:: TASK REQUIREMENTS ::
Starting at the line below that contains "- 攻击：7 = 3 BAB + 4 敏捷" and ending at the line that contains "it provides. This", retype each line exactly as it stands, but omit the pictures.

(Extracted records)
Start of Block

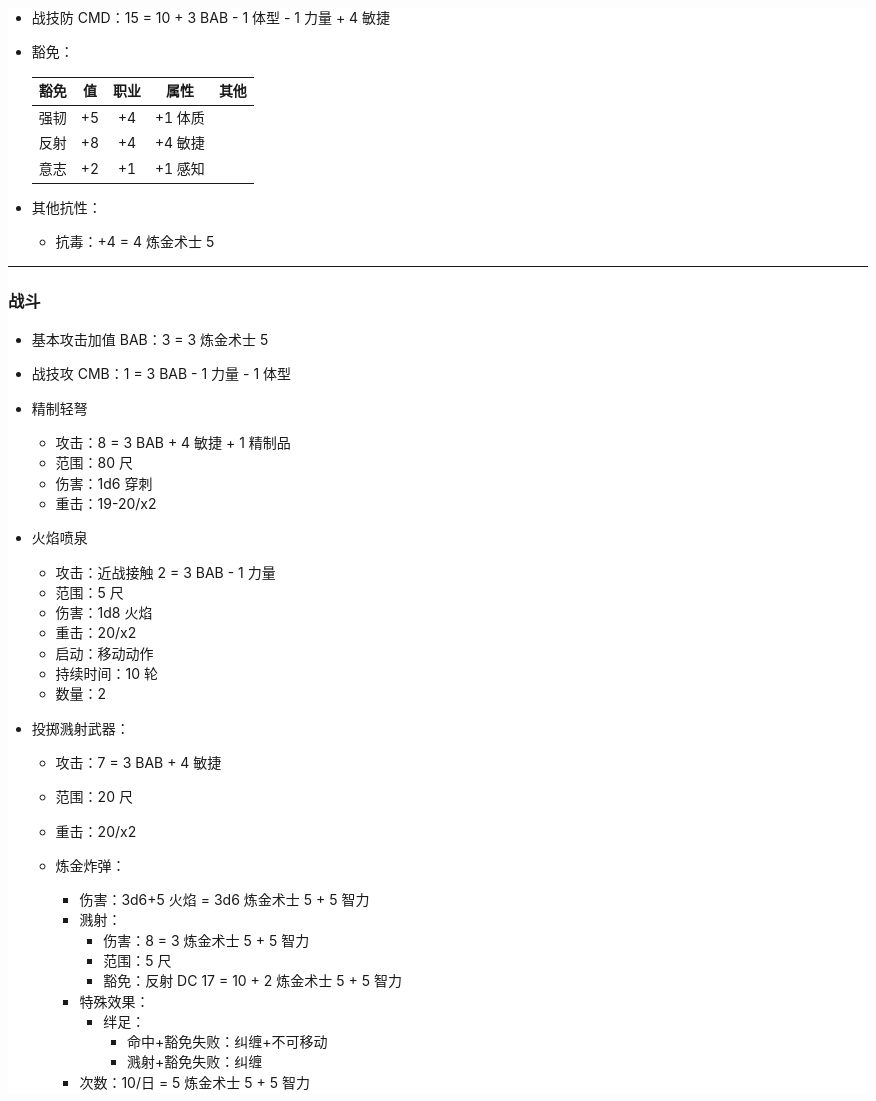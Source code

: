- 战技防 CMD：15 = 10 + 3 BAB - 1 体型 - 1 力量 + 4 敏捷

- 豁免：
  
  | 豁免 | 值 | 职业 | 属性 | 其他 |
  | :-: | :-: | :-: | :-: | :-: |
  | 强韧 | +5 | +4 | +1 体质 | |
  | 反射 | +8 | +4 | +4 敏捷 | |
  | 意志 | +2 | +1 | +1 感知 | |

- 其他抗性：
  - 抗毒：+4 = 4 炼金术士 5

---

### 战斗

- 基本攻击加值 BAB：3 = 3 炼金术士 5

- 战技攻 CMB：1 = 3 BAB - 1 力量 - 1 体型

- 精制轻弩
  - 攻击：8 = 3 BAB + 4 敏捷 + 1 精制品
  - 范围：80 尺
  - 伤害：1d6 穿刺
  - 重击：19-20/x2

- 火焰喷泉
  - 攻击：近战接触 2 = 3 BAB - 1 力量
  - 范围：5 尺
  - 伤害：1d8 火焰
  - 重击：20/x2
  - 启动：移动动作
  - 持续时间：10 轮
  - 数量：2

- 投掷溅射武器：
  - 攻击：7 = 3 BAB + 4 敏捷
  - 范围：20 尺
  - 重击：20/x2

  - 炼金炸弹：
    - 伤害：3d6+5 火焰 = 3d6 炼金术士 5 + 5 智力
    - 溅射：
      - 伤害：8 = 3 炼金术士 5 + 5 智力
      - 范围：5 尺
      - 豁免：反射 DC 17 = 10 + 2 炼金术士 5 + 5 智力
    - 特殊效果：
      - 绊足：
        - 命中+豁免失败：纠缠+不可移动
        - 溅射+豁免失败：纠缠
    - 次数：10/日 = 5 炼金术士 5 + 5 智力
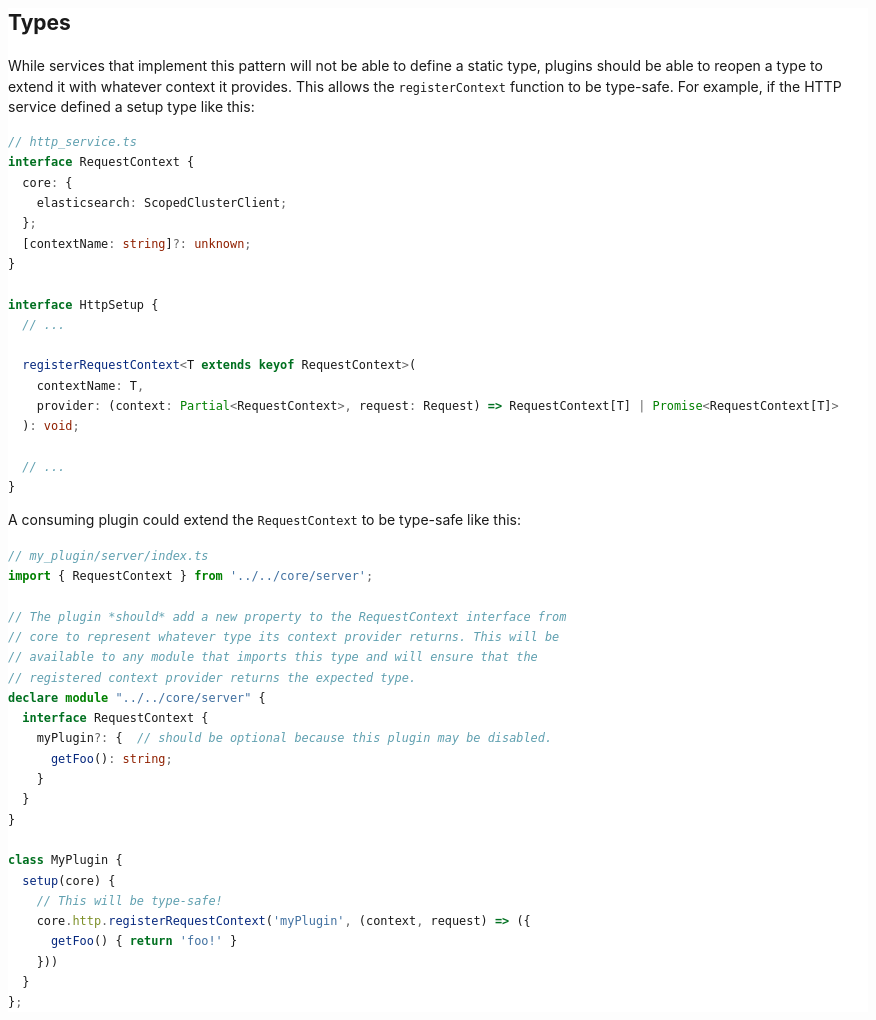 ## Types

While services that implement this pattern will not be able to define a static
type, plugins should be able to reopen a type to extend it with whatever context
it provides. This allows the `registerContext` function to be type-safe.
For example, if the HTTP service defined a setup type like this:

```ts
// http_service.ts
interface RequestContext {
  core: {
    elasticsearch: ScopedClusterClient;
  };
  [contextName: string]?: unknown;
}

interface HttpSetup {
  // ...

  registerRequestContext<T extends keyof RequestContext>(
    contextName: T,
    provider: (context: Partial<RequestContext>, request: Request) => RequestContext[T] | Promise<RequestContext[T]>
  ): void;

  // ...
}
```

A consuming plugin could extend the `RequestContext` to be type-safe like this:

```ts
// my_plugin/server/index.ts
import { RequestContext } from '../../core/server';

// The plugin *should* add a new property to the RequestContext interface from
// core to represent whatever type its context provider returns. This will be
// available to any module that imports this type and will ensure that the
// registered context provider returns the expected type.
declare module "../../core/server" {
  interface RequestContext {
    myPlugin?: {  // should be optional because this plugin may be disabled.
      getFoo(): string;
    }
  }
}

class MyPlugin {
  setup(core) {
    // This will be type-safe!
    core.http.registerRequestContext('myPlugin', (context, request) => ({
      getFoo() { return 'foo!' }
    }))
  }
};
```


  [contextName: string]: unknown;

End of Block

:: RESPONSE TO THIS EXERCISE ::
  - 攻击：7 = 3 BAB + 4 敏捷
  - 范围：20 尺
  - 重击：20/x2

  - 炼金炸弹：
    - 伤害：3d6+5 火焰 = 3d6 炼金术士 5 + 5 智力
    - 溅射：
      - 伤害：8 = 3 炼金术士 5 + 5 智力
      - 范围：5 尺
      - 豁免：反射 DC 17 = 10 + 2 炼金术士 5 + 5 智力
    - 特殊效果：
      - 绊足：
        - 命中+豁免失败：纠缠+不可移动
        - 溅射+豁免失败：纠缠
    - 次数：10/日 = 5 炼金术士 5 + 5 智力
 ## Types

While services that implement this pattern will not be able to define a static
type, plugins should be able to reopen a type to extend it with whatever context
it provides. This allows the `registerContext` function to be type-safe.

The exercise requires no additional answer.